Casper released him at the end of that season and he signed for Rotherham United. We'd been relegated together, Rotherham in suspicious circumstances with their chairman lending money to Derby County who survived against all the odds.

In December 1983 he lined up for Rotherham against us at Millmoor and I witnessed one of the most incredible receptions for a former Burnley player. The teams warmed up with Rotherham down at the Tivoli end of the ground with the Burnley fans at the scrap yard end.

The teams switched ahead of kick off and Stevenson had to make his way down the pitch towards the Burnley fans. I don't think he'd got out of the penalty area at the far end when the applause started and it just built up and up as he approached us.

Stevenson was clearly moved by the reception as the applause was accompanied by the singing of 'Oh Alan Alan, Alan Alan Alan Alan Stevenson'. I've seen players go back to their old clubs and get good receptions, and those Ade Akinbiyi received at Gillingham and Wolves were memorable, but I don't think I've ever seen anything quite like this since.
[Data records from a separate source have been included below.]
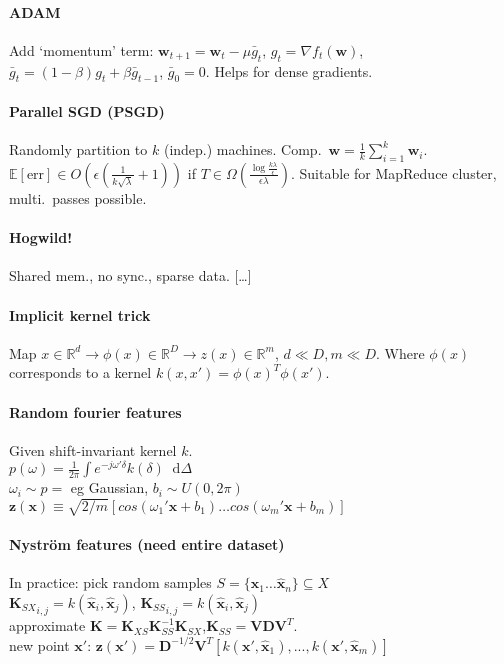 \documentclass[10pt]{scrartcl}
\newcommand*\diff{\mathop{}\!\mathrm{d}}
\newcommand{\eps}{\epsilon}
\newcommand{\R}{\mathbb{R}}
\newcommand{\E}{\mathbb{E}}
\begin{document}
\begin{multicols}{3}
\paragraph{ADAM}
Add `momentum' term: $\bm w_{t+1} = \bm w_t - \mu\bar g_t$, $g_t = \nabla f_t(\bm w)$, $\bar g_t = (1-\beta)g_t + \beta \bar g_{t-1}$, $\bar g_0 = 0$.
Helps for dense gradients.

\paragraph{Parallel SGD (PSGD)}
Randomly partition to $k$ (indep.) machines. Comp.\ $\bm w = \frac{1}{k}\sum_{i=1}^k \bm w_i$.
$\E[\text{err}] \in O(\eps(\frac{1}{k\sqrt\lambda}+1))$ if $T \in \Omega(\frac{\log \frac{k\lambda}{\eps}}{\eps\lambda})$.
Suitable for MapReduce cluster, multi.\ passes possible.

\paragraph{Hogwild!}
Shared mem., no sync., sparse data. [\dots]

\paragraph{Implicit kernel trick}
Map $x \in \R^d \rightarrow \phi(x) \in \R^D \rightarrow z(x) \in \R^m$, $d \ll D, m \ll D$.
Where $\phi(x)$ corresponds to a kernel $k(x,x') = \phi(x)^T\phi(x')$.

\paragraph{Random fourier features}
Given shift-invariant kernel $k$.\\
$p(\omega)=\frac{1}{2\pi}\int e^{-j\omega'\delta}k(\delta) \diff\Delta$ \\
$\omega_i \sim p =$ eg Gaussian, $b_i \sim U(0, 2\pi)$\\
$\bm z(\bm x) \equiv \sqrt{2/m}[cos(\omega_1'\bm x+b_1) \dots cos(\omega_m'\bm x+b_m)]$ 

\paragraph{Nyström features (need entire dataset)}
In practice: pick random samples $S = \{\hat{\bm x}_1 \dots \hat{\bm x}_n\} \subseteq X$ \\
${\bm K_{SX}}_{i,j} = k(\hat{\bm x}_i, \hat{\bm x}_j)$, ${\bm K_{SS}}_{i,j} = k(\hat{\bm x}_i, \hat{\bm x}_j)$\\
approximate $\bm K = \bm K_{XS}\bm K_{SS}^{-1}\bm K_{SX}$,$\bm K_{SS}=\bm V \bm D \bm V^T$.\\
new point $\bm x'$: $\bm z(\bm x') = \bm D^{-1/2} \bm V^T [k(\bm x', \hat{\bm x}_1),...,k(\bm x', \hat{\bm x}_m)]$



\end{multicols}
\end{document}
He lost his place during that season at Rotherham and in the next season signed for Hartlepool, initially on loan. That proved to be the masterstroke that led him into his next career on the commercial side of the game.

He doubled up at Hartlepool by working in the commercial office and eventually became their commercial manager. He went on to do similar roles for Middlesbrough, West Brom, Huddersfield and Coventry.

But it is as a goalkeeper that I'll remember Alan Stevenson. I'd say he's the second best I've seen for Burnley and that's praise indeed from me when I only place him behind my hero Adam Blacklaw.

He proved to be an inspirational signing by Jimmy Adamson. They say good teams need good goalkeepers and for some eleven years we had a damn good one. Why on earth he never won a full England cap is a question I struggle to answer. Had Don Revie not got the job then I'm sure he would have.

He was a good all round sportsman. He represented Derbyshire at table tennis and could also have played cricket for his county had he chosen too. I think Burnley fans were delighted it was football he chose ahead of the other sports.